Opportunity parked for solar panels to charge up for winter


File image.
Opportunity is within ‘Marathon Valley’ on the west rim of Endeavour Crater completing a valley floor survey for clay minerals before moving to the winter location on the south side of the valley.
Low-elevation orbiter relay passes to the west have resulted in little to no data return on some relay passes. This is a function of orbit geometry and the high valley wall to the west within Marathon Valley. On Sol 4163 (Oct. 10, 2015), Opportunity drove over 33 feet (10 meters) in a dogleg maneuver, first north then east, avoiding some terrain obstacles.
The rover collected some mid-drive images of the departed location to assist analysis of some wheel/terrain interaction during the last turn in place.

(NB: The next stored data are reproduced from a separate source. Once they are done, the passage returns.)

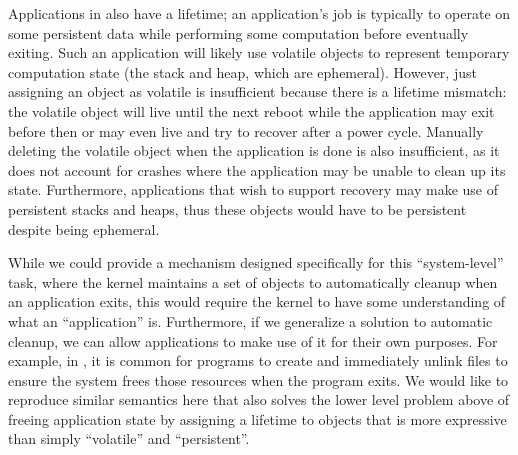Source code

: Applications in \Twizzler also have a lifetime; an application's job is typically to operate on
some persistent data while performing some computation before eventually exiting. Such an
application will likely use volatile objects to represent temporary computation state (\eg the
stack and heap, which are ephemeral). However, just assigning an object as volatile is insufficient
because there is a lifetime mismatch: the volatile object will live until the next reboot while the
application may exit before then or may even live and try to recover after a power cycle.
Manually deleting the volatile object when the application is done is also insufficient, as it does
not account for crashes where the application may be unable to clean up its state. Furthermore,
applications that wish to support recovery may make use of persistent stacks and heaps, thus these
objects would have to be persistent despite being ephemeral.

While we could provide a mechanism designed specifically for this ``system-level'' task,
where the kernel maintains a set of objects to automatically cleanup when an application exits, this
would require the kernel to have some understanding of what an ``application'' is. Furthermore, if
we generalize a solution to automatic cleanup, we can allow applications to make use of it for their
own purposes. For example, in \unix, it is common for programs to create and immediately unlink
files to ensure the system frees those resources when the program exits. We would like to reproduce
similar semantics here that also solves the lower level problem above of freeing application state
by assigning a lifetime to objects that is more expressive than simply ``volatile'' and
``persistent''.

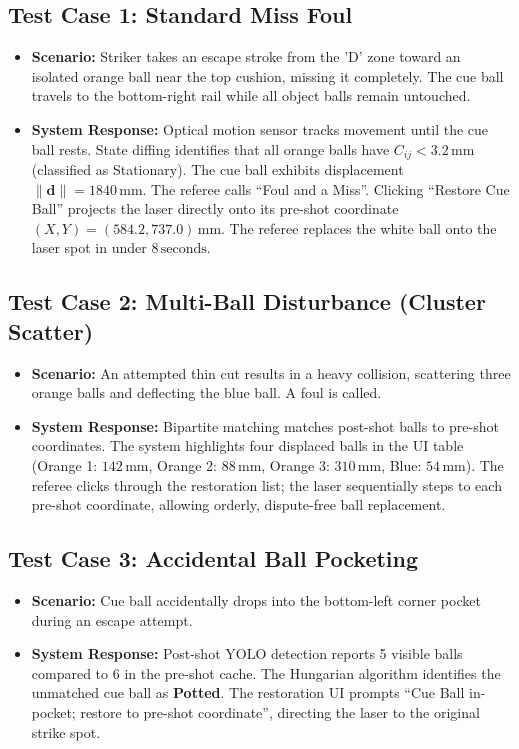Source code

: \subsection{Test Case 1: Standard Miss Foul}
\begin{itemize}
    \item \textbf{Scenario:} Striker takes an escape stroke from the 'D' zone toward an isolated orange ball near the top cushion, missing it completely. The cue ball travels to the bottom-right rail while all object balls remain untouched.
    \item \textbf{System Response:} Optical motion sensor tracks movement until the cue ball rests. State diffing identifies that all orange balls have $C_{ij} < 3.2\,\text{mm}$ (classified as Stationary). The cue ball exhibits displacement $\|\mathbf{d}\| = 1840\,\text{mm}$. The referee calls ``Foul and a Miss''. Clicking ``Restore Cue Ball'' projects the laser directly onto its pre-shot coordinate $(X, Y) = (584.2, 737.0)\,\text{mm}$. The referee replaces the white ball onto the laser spot in under $8\,\text{seconds}$.
\end{itemize}

\subsection{Test Case 2: Multi-Ball Disturbance (Cluster Scatter)}
\begin{itemize}
    \item \textbf{Scenario:} An attempted thin cut results in a heavy collision, scattering three orange balls and deflecting the blue ball. A foul is called.
    \item \textbf{System Response:} Bipartite matching matches post-shot balls to pre-shot coordinates. The system highlights four displaced balls in the UI table (Orange 1: $142\,\text{mm}$, Orange 2: $88\,\text{mm}$, Orange 3: $310\,\text{mm}$, Blue: $54\,\text{mm}$). The referee clicks through the restoration list; the laser sequentially steps to each pre-shot coordinate, allowing orderly, dispute-free ball replacement.
\end{itemize}

\subsection{Test Case 3: Accidental Ball Pocketing}
\begin{itemize}
    \item \textbf{Scenario:} Cue ball accidentally drops into the bottom-left corner pocket during an escape attempt.
    \item \textbf{System Response:} Post-shot YOLO detection reports 5 visible balls compared to 6 in the pre-shot cache. The Hungarian algorithm identifies the unmatched cue ball as \textbf{Potted}. The restoration UI prompts ``Cue Ball in-pocket; restore to pre-shot coordinate'', directing the laser to the original strike spot.
\end{itemize}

On the next sol, the rover collected both Panoramic Camera (Pancam) and Navigation Camera (Navcam) panoramas and continued with the diagnostic readout of Flash Bank 7. More Pancam panoramas were taken on the sol after that.
On Sol 4166 (Oct. 13, 2015), Opportunity drove again, this time about 66 feet (20 meters) to the southeast. Afterward, more Pancam and Navcam panoramas where collected. The rover is now on some favorable northerly tilted terrain. Opportunity will remain on northerly slopes for the balance of the winter.
As of Sol 4166 (Oct. 13, 2015), the solar array energy production was 325 watt-hours with an atmospheric opacity (Tau) of 0.557 and a solar array dust factor of 0.577.
Total odometry is 26.48 miles (42.62 kilometers), more than a marathon.